Task statement = Write out all the data verbatim. Skip images.

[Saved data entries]
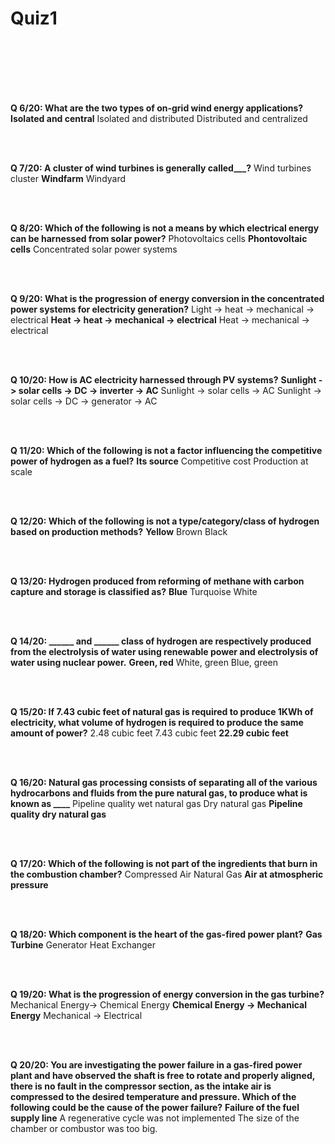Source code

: # Quiz1
<br/>



<br/>
<br/>



<br/>
<br/>

**Q 6/20: What are the two types of on-grid wind energy applications?**
**Isolated and central**
Isolated and distributed
Distributed and centralized


<br/>
<br/>

**Q 7/20: A cluster of wind turbines is generally called___?**
Wind turbines cluster
**Windfarm**
Windyard


<br/>
<br/>

**Q 8/20: Which of the following is not a means by which electrical energy can be harnessed from solar power?**
Photovoltaics cells
**Phontovoltaic cells**
Concentrated solar power systems


<br/>
<br/>

**Q 9/20: What is the progression of energy conversion in the concentrated power systems for electricity generation?**
Light -> heat -> mechanical -> electrical
**Heat -> heat -> mechanical -> electrical**
Heat -> mechanical -> electrical

<br/>
<br/>

**Q 10/20: How is AC electricity harnessed through PV systems?**
**Sunlight -> solar cells -> DC -> inverter -> AC**
Sunlight -> solar cells -> AC
Sunlight -> solar cells -> DC -> generator -> AC


<br/>
<br/>

**Q 11/20: Which of the following is not a factor influencing the competitive power of hydrogen as a fuel?**
**Its source**
Competitive cost
Production at scale




<br/>
<br/>

**Q 12/20: Which of the following is not a type/category/class of hydrogen based on production methods?**
**Yellow**
Brown
Black




<br/>
<br/>

**Q 13/20: Hydrogen produced from reforming of methane with carbon capture and storage is classified as?**
**Blue**
Turquoise
White




<br/>
<br/>

**Q 14/20: ______ and ______ class of hydrogen are respectively produced from the electrolysis of water using renewable power and electrolysis of water using nuclear power.**
**Green, red**
White, green
Blue, green




<br/>
<br/>

**Q 15/20: If 7.43 cubic feet of natural gas is required to produce 1KWh of electricity, what volume of hydrogen is required to produce the same amount of power?**
2.48 cubic feet
7.43 cubic feet
**22.29 cubic feet**




<br/>
<br/>

**Q 16/20: Natural gas processing consists of separating all of the various hydrocarbons and fluids from the pure natural gas, to produce what is known as ____**
Pipeline quality wet natural gas
Dry natural gas
**Pipeline quality dry natural gas**


<br/>
<br/>

**Q 17/20: Which of the following is not part of the ingredients that burn in the combustion chamber?**
Compressed Air
Natural Gas
**Air at atmospheric pressure**



<br/>
<br/>

**Q 18/20: Which component is the heart of the gas-fired power plant?**
**Gas Turbine**
Generator
Heat Exchanger




<br/>
<br/>

**Q 19/20: What is the progression of energy conversion in the gas turbine?**
Mechanical Energy-> Chemical Energy
**Chemical Energy -> Mechanical Energy**
Mechanical -> Electrical



<br/>
<br/>

**Q 20/20: You are investigating the power failure in a gas-fired power plant and have observed the shaft is free to rotate and properly aligned, there is no fault in the compressor section, as the intake air is compressed to the desired temperature and pressure. Which of the following could be the cause of the power failure?**
**Failure of the fuel supply line**
A regenerative cycle was not implemented
The size of the chamber or combustor was too big.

Your solution =
Source code

: # Quiz1
<br/>



<br/>
<br/>



<br/>
<br/>

**Q 6/20: What are the two types of on-grid wind energy applications?**
**Isolated and central**
Isolated and distributed
Distributed and centralized


<br/>
<br/>

**Q 7/20: A cluster of wind turbines is generally called___?**
Wind turbines cluster
**Windfarm**
Windyard


<br/>
<br/>

**Q 8/20: Which of the following is not a means by which electrical energy can be harnessed from solar power?**
Photovoltaics cells
**Phontovoltaic cells**
Concentrated solar power systems


<br/>
<br/>

**Q 9/20: What is the progression of energy conversion in the concentrated power systems for electricity generation?**
Light -> heat -> mechanical -> electrical
**Heat -> heat -> mechanical -> electrical**
Heat -> mechanical -> electrical

<br/>
<br/>

**Q 10/20: How is AC electricity harnessed through PV systems?**
**Sunlight -> solar cells -> DC -> inverter -> AC**
Sunlight -> solar cells -> AC
Sunlight -> solar cells -> DC -> generator -> AC


<br/>
<br/>

**Q 11/20: Which of the following is not a factor influencing the competitive power of hydrogen as a fuel?**
**Its source**
Competitive cost
Production at scale




<br/>
<br/>

**Q 12/20: Which of the following is not a type/category/class of hydrogen based on production methods?**
**Yellow**
Brown
Black




<br/>
<br/>

**Q 13/20: Hydrogen produced from reforming of methane with carbon capture and storage is classified as?**
**Blue**
Turquoise
White




<br/>
<br/>

**Q 14/20: ______ and ______ class of hydrogen are respectively produced from the electrolysis of water using renewable power and electrolysis of water using nuclear power.**
**Green, red**
White, green
Blue, green




<br/>
<br/>

**Q 15/20: If 7.43 cubic feet of natural gas is required to produce 1KWh of electricity, what volume of hydrogen is required to produce the same amount of power?**
2.48 cubic feet
7.43 cubic feet
**22.29 cubic feet**




<br/>
<br/>

**Q 16/20: Natural gas processing consists of separating all of the various hydrocarbons and fluids from the pure natural gas, to produce what is known as ____**
Pipeline quality wet natural gas
Dry natural gas
**Pipeline quality dry natural gas**


<br/>
<br/>

**Q 17/20: Which of the following is not part of the ingredients that burn in the combustion chamber?**
Compressed Air
Natural Gas
**Air at atmospheric pressure**



<br/>
<br/>

**Q 18/20: Which component is the heart of the gas-fired power plant?**
**Gas Turbine**
Generator
Heat Exchanger




<br/>
<br/>

**Q 19/20: What is the progression of energy conversion in the gas turbine?**
Mechanical Energy-> Chemical Energy
**Chemical Energy -> Mechanical Energy**
Mechanical -> Electrical



<br/>
<br/>

**Q 20/20: You are investigating the power failure in a gas-fired power plant and have observed the shaft is free to rotate and properly aligned, there is no fault in the compressor section, as the intake air is compressed to the desired temperature and pressure. Which of the following could be the cause of the power failure?**
**Failure of the fuel supply line**
A regenerative cycle was not implemented
The size of the chamber or combustor was too big.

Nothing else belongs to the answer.